All the practices of lust so prevalent today, including adultery, strike at personhood. They all dehumanize those who indulge in them, and tend to make victims of that lust viewed as somehow the proper objects of the power that is abused in that practice. Guardini sees many accepted practices of our time as the result of the disappearance of a former respect for the human body that was once so sensitive it was considered a sacrilege to dissect a human corpse:

"Trace the connecting line which leads from control of human conception to interrupted pregnancy; from race-breeding to the destruction of undesirable life. What may one not do if by 'one' we mean the average man we encounter everywhere, in the street, in our newspapers, on the screen, radio and television, in literature and drama, and, most ominous of all, in our statesmen, lawmakers, military and economic leaders?

"When man drops the ethical reins, he places himself utterly at the mercy of power . . . In the long run, domination requires not only the passive consent, but also the will to be dominated, a will eager to drop personal responsibility and personal efforts."

Guardini correctly diagnoses what is afflicting us as the modern age falls apart, and a postmodern world arrives — a sickening of the spirit. And he presents the only antidote for such sickness:

"On what does its [the spirit's] health depend? First Plato and later in the fullness of Revelation St. Augustine made this clear: The health of the spirit depends on its relation to truth, to the good and holy. The spirit thrives on knowledge, justice, love, adoration — not allegorically, but literally."

And when this happens, the only remedy is the desperate one of conversion. Guardini tells us.
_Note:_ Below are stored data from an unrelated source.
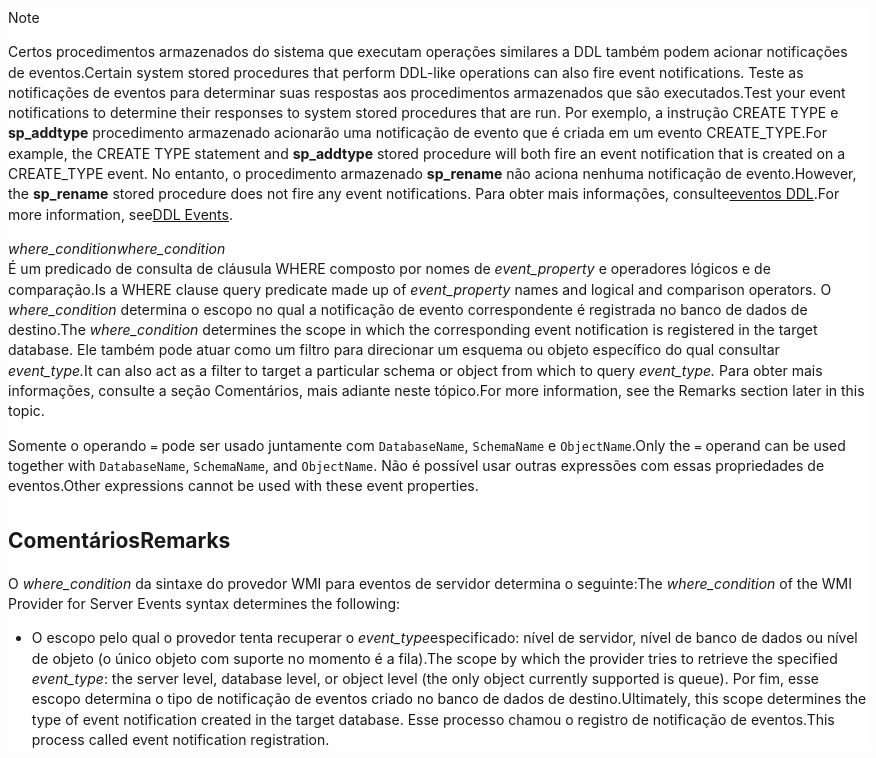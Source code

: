 > [!NOTE]  
>  <span data-ttu-id="284f3-131">Certos procedimentos armazenados do sistema que executam operações similares a DDL também podem acionar notificações de eventos.</span><span class="sxs-lookup"><span data-stu-id="284f3-131">Certain system stored procedures that perform DDL-like operations can also fire event notifications.</span></span> <span data-ttu-id="284f3-132">Teste as notificações de eventos para determinar suas respostas aos procedimentos armazenados que são executados.</span><span class="sxs-lookup"><span data-stu-id="284f3-132">Test your event notifications to determine their responses to system stored procedures that are run.</span></span> <span data-ttu-id="284f3-133">Por exemplo, a instrução CREATE TYPE e **sp_addtype** procedimento armazenado acionarão uma notificação de evento que é criada em um evento CREATE_TYPE.</span><span class="sxs-lookup"><span data-stu-id="284f3-133">For example, the CREATE TYPE statement and **sp_addtype** stored procedure will both fire an event notification that is created on a CREATE_TYPE event.</span></span> <span data-ttu-id="284f3-134">No entanto, o procedimento armazenado **sp_rename** não aciona nenhuma notificação de evento.</span><span class="sxs-lookup"><span data-stu-id="284f3-134">However, the **sp_rename** stored procedure does not fire any event notifications.</span></span> <span data-ttu-id="284f3-135">Para obter mais informações, consulte[eventos DDL](../triggers/ddl-events.md).</span><span class="sxs-lookup"><span data-stu-id="284f3-135">For more information, see[DDL Events](../triggers/ddl-events.md).</span></span>  
  
 <span data-ttu-id="284f3-136">*where_condition*</span><span class="sxs-lookup"><span data-stu-id="284f3-136">*where_condition*</span></span>  
 <span data-ttu-id="284f3-137">É um predicado de consulta de cláusula WHERE composto por nomes de *event_property* e operadores lógicos e de comparação.</span><span class="sxs-lookup"><span data-stu-id="284f3-137">Is a WHERE clause query predicate made up of *event_property* names and logical and comparison operators.</span></span> <span data-ttu-id="284f3-138">O *where_condition* determina o escopo no qual a notificação de evento correspondente é registrada no banco de dados de destino.</span><span class="sxs-lookup"><span data-stu-id="284f3-138">The *where_condition* determines the scope in which the corresponding event notification is registered in the target database.</span></span> <span data-ttu-id="284f3-139">Ele também pode atuar como um filtro para direcionar um esquema ou objeto específico do qual consultar *event_type.*</span><span class="sxs-lookup"><span data-stu-id="284f3-139">It can also act as a filter to target a particular schema or object from which to query *event_type.*</span></span> <span data-ttu-id="284f3-140">Para obter mais informações, consulte a seção Comentários, mais adiante neste tópico.</span><span class="sxs-lookup"><span data-stu-id="284f3-140">For more information, see the Remarks section later in this topic.</span></span>  
  
 <span data-ttu-id="284f3-141">Somente o operando `=` pode ser usado juntamente com `DatabaseName`, `SchemaName` e `ObjectName`.</span><span class="sxs-lookup"><span data-stu-id="284f3-141">Only the `=` operand can be used together with `DatabaseName`, `SchemaName`, and `ObjectName`.</span></span> <span data-ttu-id="284f3-142">Não é possível usar outras expressões com essas propriedades de eventos.</span><span class="sxs-lookup"><span data-stu-id="284f3-142">Other expressions cannot be used with these event properties.</span></span>  
  
## <a name="remarks"></a><span data-ttu-id="284f3-143">Comentários</span><span class="sxs-lookup"><span data-stu-id="284f3-143">Remarks</span></span>  
 <span data-ttu-id="284f3-144">O *where_condition* da sintaxe do provedor WMI para eventos de servidor determina o seguinte:</span><span class="sxs-lookup"><span data-stu-id="284f3-144">The *where_condition* of the WMI Provider for Server Events syntax determines the following:</span></span>  
  
-   <span data-ttu-id="284f3-145">O escopo pelo qual o provedor tenta recuperar o *event_type*especificado: nível de servidor, nível de banco de dados ou nível de objeto (o único objeto com suporte no momento é a fila).</span><span class="sxs-lookup"><span data-stu-id="284f3-145">The scope by which the provider tries to retrieve the specified *event_type*: the server level, database level, or object level (the only object currently supported is queue).</span></span> <span data-ttu-id="284f3-146">Por fim, esse escopo determina o tipo de notificação de eventos criado no banco de dados de destino.</span><span class="sxs-lookup"><span data-stu-id="284f3-146">Ultimately, this scope determines the type of event notification created in the target database.</span></span> <span data-ttu-id="284f3-147">Esse processo chamou o registro de notificação de eventos.</span><span class="sxs-lookup"><span data-stu-id="284f3-147">This process called event notification registration.</span></span>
Thus the new evangelization becomes an enterprise not just of religion, but literally to save the postmodern world from one devoid of the living human spirit which seems sick to the point of death. We must redirect present man's hunger for change to being changed toward that, which feeds and medicates the spirit.

"What will count will be not details or elaborations, but fundamentals: dignity or slavery, growth or decline, truth or lie; the mind or the passions . . . Here is the prerequisite for the greatest task he [this man] will face: that of establishing an authority which respects human dignity, of creating a human authority in which the person can exist . . . What real command and real obedience are must be rediscovered. This is possible only . . . when God is acknowledged as the living norm and point of reference for all existence. Ultimately, one can command only from God, obey only in Him.

"The new man . . . appreciates asceticism again. He knows that there is no authority, which does not begin with the command of self . . . Faith in the so-called goodness of nature is cowardice. It is the refusal to face the evil that is there, too, along with the good. Thus the good loses its depth and earnestness."

But is that not what our Catholic Church has been telling us and the rest of mankind all along for the past two millennia, and still tells us now at the beginning of the third? The crimes done against history and a genuinely human culture are done by those who will not listen. The fate of mankind in the new times that are upon us depends on either those who do hear the Catholic Church and act upon what they hear, or those who refuse to listen and thereby shape "the new man" into the un-human of Guardini's fears.

(Quotations from Guardini in this column are all from The end of the Modern World, Intercollegiate Studies Institute, Wilmington, Del., 1998.)